━━━ THE INPUT ━━━

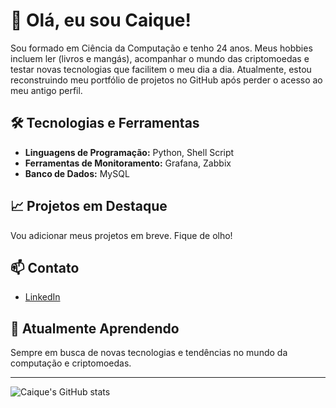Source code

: # 👋 Olá, eu sou Caique!

Sou formado em Ciência da Computação e tenho 24 anos. Meus hobbies incluem ler (livros e mangás), acompanhar o mundo das criptomoedas e testar novas tecnologias que facilitem o meu dia a dia. Atualmente, estou reconstruindo meu portfólio de projetos no GitHub após perder o acesso ao meu antigo perfil.

## 🛠️ Tecnologias e Ferramentas
- **Linguagens de Programação:** Python, Shell Script
- **Ferramentas de Monitoramento:** Grafana, Zabbix
- **Banco de Dados:** MySQL

## 📈 Projetos em Destaque
Vou adicionar meus projetos em breve. Fique de olho!

## 📫 Contato
- [LinkedIn](https://www.linkedin.com/in/caique-andrade/)

## 🌱 Atualmente Aprendendo
Sempre em busca de novas tecnologias e tendências no mundo da computação e criptomoedas.

---

![Caique's GitHub stats](https://github-readme-stats.vercel.app/api?username=kiqu3z&show_icons=true&theme=dark)

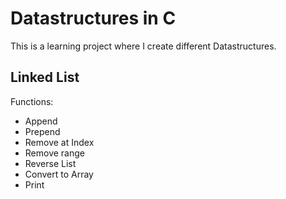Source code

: # Datastructures in C

This is a learning project where I create different Datastructures.

## Linked List
Functions:
- Append
- Prepend
- Remove at Index
- Remove range
- Reverse List
- Convert to Array
- Print
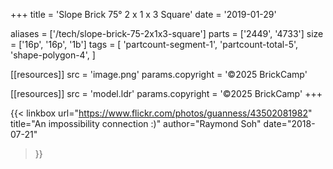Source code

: +++
title = 'Slope Brick 75° 2 x 1 x 3 Square'
date  = '2019-01-29'

aliases = ['/tech/slope-brick-75-2x1x3-square']
parts = ['2449', '4733']
size  = ['16p', '16p', '1b']
tags  = [
  'partcount-segment-1',
  'partcount-total-5',
  'shape-polygon-4',
]

[[resources]]
src              = 'image.png'
params.copyright = '©2025 BrickCamp'

[[resources]]
src              = 'model.ldr'
params.copyright = '©2025 BrickCamp'
+++

{{< linkbox
    url="https://www.flickr.com/photos/guanness/43502081982"
    title="An impossibility connection :)"
    author="Raymond Soh"
    date="2018-07-21"
>}}
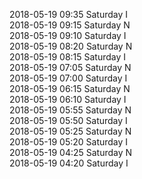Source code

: 2018-05-19 09:35 Saturday  I  
2018-05-19 09:15 Saturday  N  
2018-05-19 09:10 Saturday  I  
2018-05-19 08:20 Saturday  N  
2018-05-19 08:15 Saturday  I  
2018-05-19 07:05 Saturday  N  
2018-05-19 07:00 Saturday  I  
2018-05-19 06:15 Saturday  N  
2018-05-19 06:10 Saturday  I  
2018-05-19 05:55 Saturday  N  
2018-05-19 05:50 Saturday  I  
2018-05-19 05:25 Saturday  N  
2018-05-19 05:20 Saturday  I  
2018-05-19 04:25 Saturday  N  
2018-05-19 04:20 Saturday  I  
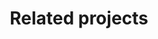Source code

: ---
layout: Projects
title: Related projects
description: Projects associated to DynaMIT
background: /assets/theme/images/NorthernLightISS3.jpg
permalink: /Related Projects/
---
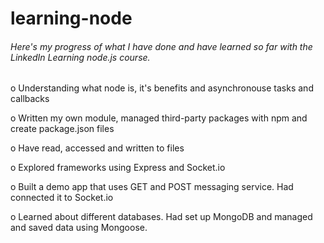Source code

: # learning-node

###### Here's my progress of what I have done and have learned so far with the LinkedIn Learning node.js course.

o Understanding what node is, it's benefits and asynchronouse tasks and callbacks

o Written my own module, managed third-party packages with npm and create package.json files

o Have read, accessed and written to files

o Explored frameworks using Express and Socket.io

o Built a demo app that uses GET and POST messaging service. Had connected it to Socket.io

o Learned about different databases. Had set up MongoDB and managed and saved data using Mongoose.



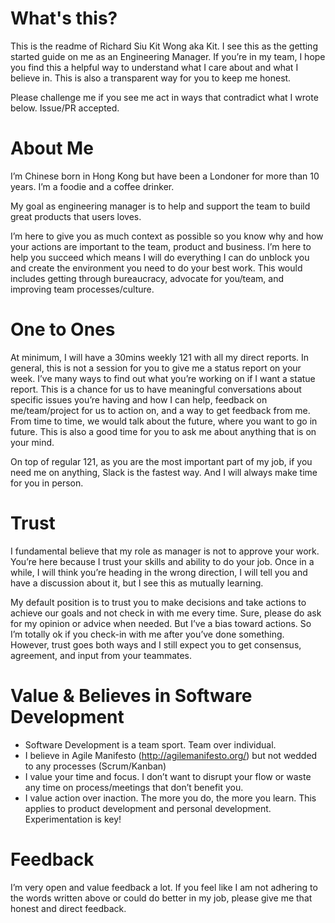 # What's this?

This is the readme of Richard Siu Kit Wong aka Kit. I see this as the getting started guide on me as an Engineering Manager. If you’re in my team, I hope you find this a helpful way to understand what I care about and what I believe in. This is also a transparent way for you to keep me honest. 

Please challenge me if you see me act in ways that contradict what I wrote below. Issue/PR accepted.

# About Me

I’m Chinese born in Hong Kong but have been a Londoner for more than 10 years. I’m a foodie and a coffee drinker. 

My goal as engineering manager is to help and support the team to build great products that users loves.

I’m here to give you as much context as possible so you know why and how your actions are important to the team, product and business. I’m here to help you succeed which means I will do everything I can do unblock you and create the environment you need to do your best work. This would includes getting through bureaucracy, advocate for you/team, and improving team processes/culture.

# One to Ones

At minimum, I will have a 30mins weekly 121 with all my direct reports. In general, this is not a session for you to give me a status report on your week. I’ve many ways to find out what you’re working on if I want a statue report. This is a chance for us to have meaningful conversations about specific issues you’re having and how I can help, feedback on me/team/project for us to action on, and a way to get feedback from me. From time to time, we would talk about the future, where you want to go in future. This is also a good time for you to ask me about anything that is on your mind.

On top of regular 121, as you are the most important part of my job, if you need me on anything, Slack is the fastest way. And I will always make time for you in person.

# Trust

I fundamental believe that my role as manager is not to approve your work. You’re here because I trust your skills and ability to do your job. Once in a while, I will think you’re heading in the wrong direction, I will tell you and have a discussion about it, but I see this as mutually learning.

My default position is to trust you to make decisions and take actions to achieve our goals and not check in with me every time. Sure, please do ask for my opinion or advice when needed. But I’ve a bias toward actions. So I’m totally ok if you check-in with me after you’ve done something. However, trust goes both ways and I still expect you to get consensus, agreement, and input from your teammates.

# Value & Believes in Software Development
- Software Development is a team sport. Team over individual.
- I believe in Agile Manifesto (http://agilemanifesto.org/) but not wedded to any processes (Scrum/Kanban)
- I value your time and focus. I don’t want to disrupt your flow or waste any time on process/meetings that don’t benefit you.
- I value action over inaction. The more you do, the more you learn. This applies to product development and personal development. Experimentation is key!

# Feedback

I’m very open and value feedback a lot. If you feel like I am not adhering to the words written above or could do better in my job, please give me that honest and direct feedback.
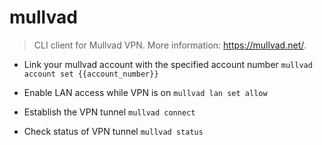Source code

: # mullvad
> CLI client for Mullvad VPN.
> More information: <https://mullvad.net/>.

- Link your mullvad account with the specified account number
`mullvad account set {{account_number}}`

- Enable LAN access while VPN is on
`mullvad lan set allow`

- Establish the VPN tunnel
`mullvad connect`

- Check status of VPN tunnel
`mullvad status`
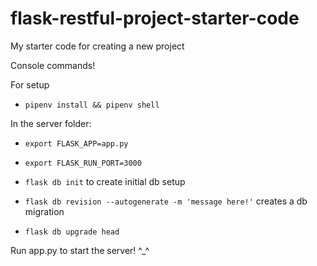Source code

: # flask-restful-project-starter-code
My starter code for creating a new project

Console commands!

For setup
- `pipenv install && pipenv shell`


In the server folder:
- `export FLASK_APP=app.py`
- `export FLASK_RUN_PORT=3000`

- `flask db init` to create initial db setup

- `flask db revision --autogenerate -m 'message here!'` creates a db migration
- `flask db upgrade head`

Run app.py to start the server! ^_^
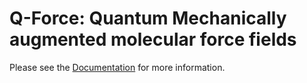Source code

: # Q-Force: **Q**uantum Mechanically augmented molecular **force** fields

Please see the [Documentation](https://qforce.readthedocs.io/) for more information.

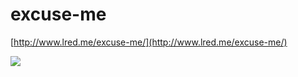 # excuse-me
[http://www.lred.me/excuse-me/](http://www.lred.me/excuse-me/)

![](http://ww4.sinaimg.cn/large/005FY9HCjw1f5o1eez0djj307p0cg0tf.jpg)

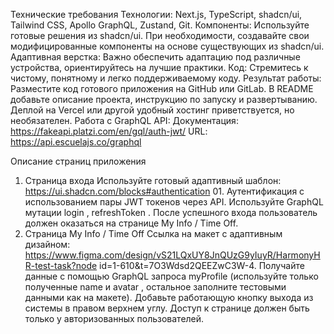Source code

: Технические требования 
Технологии: Next.js, TypeScript, shadcn/ui, Tailwind CSS, Apollo GraphQL, Zustand, Git. Компоненты: Используйте готовые решения из shadcn/ui. При необходимости, создавайте свои модифицированные компоненты на основе существующих из shadcn/ui. 
Адаптивная верстка: Важно обеспечить адаптацию под различные устройства, ориентируйтесь на лучшие практики. 
Код: Стремитесь к чистому, понятному и легко поддерживаемому коду. Результат работы: Разместите код готового приложения на GitHub или GitLab. В README добавьте описание проекта, инструкцию по запуску и развертыванию. Деплой на Vercel или другой удобный хостинг приветствуется, но необязателен. Работа с GraphQL API: 
Документация: https://fakeapi.platzi.com/en/gql/auth-jwt/ 
URL: https://api.escuelajs.co/graphql 

Описание страниц приложения 
1. Страница входа 
Используйте готовый адаптивный шаблон: https://ui.shadcn.com/blocks#authentication 01. 
Аутентификация с использованием пары JWT токенов через API. 
Используйте GraphQL мутации login , refreshToken . 
После успешного входа пользователь должен оказаться на странице My Info / Time Off.
2. Страница My Info / Time Off 
Ссылка на макет с адаптивным дизайном: 
https://www.figma.com/design/vS21LQxUY8JnQUzG9yIuyR/HarmonyHR-test-task?node id=1-610&t=7O3Wdsd2QEEZwC3W-4. 
Получайте данные с помощью GraphQL запроса myProfile (используйте только полученные name и avatar , остальное заполните тестовыми данными как на макете). 
Добавьте работающую кнопку выхода из системы в правом верхнем углу. Доступ к странице должен быть только у авторизованных пользователей.
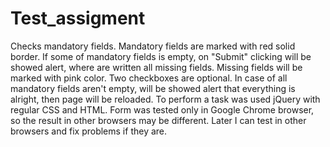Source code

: # Test_assigment
Checks mandatory fields.
Mandatory fields are marked with red solid border.
If some of mandatory fields is empty, on "Submit" clicking will be showed alert, where are written all missing fields. Missing fields will be marked with pink color.
Two checkboxes are optional.
In case of all mandatory fields aren't empty, will be showed alert that everything is alright, then page will be reloaded.
To perform a task was used jQuery with regular CSS and HTML.
Form was tested only in Google Chrome browser, so the result in other browsers may be different. Later I can test in other browsers and fix problems if they are.
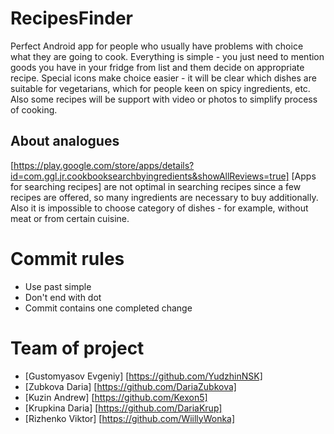 # RecipesFinder
Perfect Android app for people who usually have problems with choice what they are going to cook.
Everything is simple - you just need to mention goods you have in your fridge from list and them decide on appropriate recipe. 
Special icons make choice easier - it will be clear which dishes are suitable for vegetarians, which for people keen on spicy ingredients, etc.
Also some recipes will be support with video or photos to simplify process of cooking.

## About analogues
[https://play.google.com/store/apps/details?id=com.ggl.jr.cookbooksearchbyingredients&showAllReviews=true]  [Apps for searching recipes]
are not optimal in searching recipes since a few recipes are offered, so many ingredients are necessary to buy additionally.
Also it is impossible to choose category of dishes - for example, without meat or from certain cuisine.




# Commit rules
* Use past simple
* Don't end with dot
* Commit contains one completed change

# Team of project
- [Gustomyasov Evgeniy]  [https://github.com/YudzhinNSK]
- [Zubkova Daria]  [https://github.com/DariaZubkova]
- [Kuzin Andrew]  [https://github.com/Kexon5]
- [Krupkina Daria]  [https://github.com/DariaKrup]
- [Rizhenko Viktor]  [https://github.com/WiillyWonka]

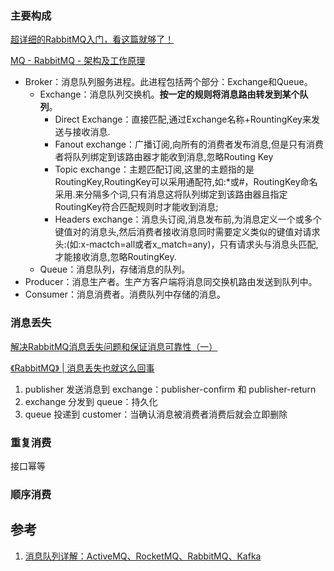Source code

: ### 主要构成

[超详细的RabbitMQ入门，看这篇就够了！](https://developer.aliyun.com/article/769883#slide-15) 

[MQ - RabbitMQ - 架构及工作原理](https://blog.csdn.net/maihilton/article/details/80928661) 

- Broker：消息队列服务进程。此进程包括两个部分：Exchange和Queue。
  - Exchange：消息队列交换机。**按一定的规则将消息路由转发到某个队列**。
    - Direct Exchange：直接匹配,通过Exchange名称+RountingKey来发送与接收消息.
    - Fanout exchange：广播订阅,向所有的消费者发布消息,但是只有消费者将队列绑定到该路由器才能收到消息,忽略Routing Key
    - Topic exchange：主题匹配订阅,这里的主题指的是RoutingKey,RoutingKey可以采用通配符,如:*或#，RoutingKey命名采用.来分隔多个词,只有消息这将队列绑定到该路由器且指定RoutingKey符合匹配规则时才能收到消息;
    - Headers exchange：消息头订阅,消息发布前,为消息定义一个或多个键值对的消息头,然后消费者接收消息同时需要定义类似的键值对请求头:(如:x-mactch=all或者x_match=any)，只有请求头与消息头匹配,才能接收消息,忽略RoutingKey.
  - Queue：消息队列，存储消息的队列。
- Producer：消息生产者。生产方客户端将消息同交换机路由发送到队列中。
- Consumer：消息消费者。消费队列中存储的消息。

### 消息丢失

[解决RabbitMQ消息丢失问题和保证消息可靠性（一）](https://juejin.cn/post/6844903906074427400) 

[《RabbitMQ》 | 消息丢失也就这么回事](https://cloud.tencent.com/developer/article/1896271) 

1. publisher 发送消息到 exchange：publisher-confirm 和 publisher-return
2. exchange 分发到 queue：持久化
3. queue 投递到 customer：当确认消息被消费者消费后就会立即删除

### 重复消费

接口幂等

### 顺序消费



## 参考

1. [消息队列详解：ActiveMQ、RocketMQ、RabbitMQ、Kafka](https://www.dingsky.com/article/20.html)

━━━

WHAT THE TASK REQUIRES: Whenever a line above contains "partcount", copy that line.

SOLUTION FOR THIS EXERCISE:
  'partcount-segment-1',
  'partcount-total-5',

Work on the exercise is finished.